Which lines of the data hold the word "Unsolved"? Copy all of them.

Stored data
************

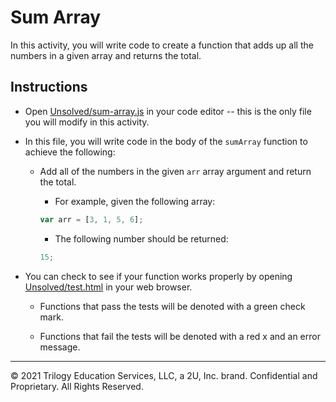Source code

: # Sum Array

In this activity, you will write code to create a function that adds up all the numbers in a given array and returns the total.

## Instructions

* Open [Unsolved/sum-array.js](./Unsolved/sum-array.js) in your code editor -- this is the only file you will modify in this activity.

* In this file, you will write code in the body of the `sumArray` function to achieve the following:

  * Add all of the numbers in the given `arr` array argument and return the total.

    * For example, given the following array:

    ```js
    var arr = [3, 1, 5, 6];
    ```

    * The following number should be returned:

    ```js
    15;
    ```

* You can check to see if your function works properly by opening [Unsolved/test.html](./Unsolved/test.html) in your web browser.

  * Functions that pass the tests will be denoted with a green check mark.

  * Functions that fail the tests will be denoted with a red x and an error message.

---
© 2021 Trilogy Education Services, LLC, a 2U, Inc. brand. Confidential and Proprietary. All Rights Reserved.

************

■ Answer to the exercise:
* Open [Unsolved/sum-array.js](./Unsolved/sum-array.js) in your code editor -- this is the only file you will modify in this activity.
* You can check to see if your function works properly by opening [Unsolved/test.html](./Unsolved/test.html) in your web browser.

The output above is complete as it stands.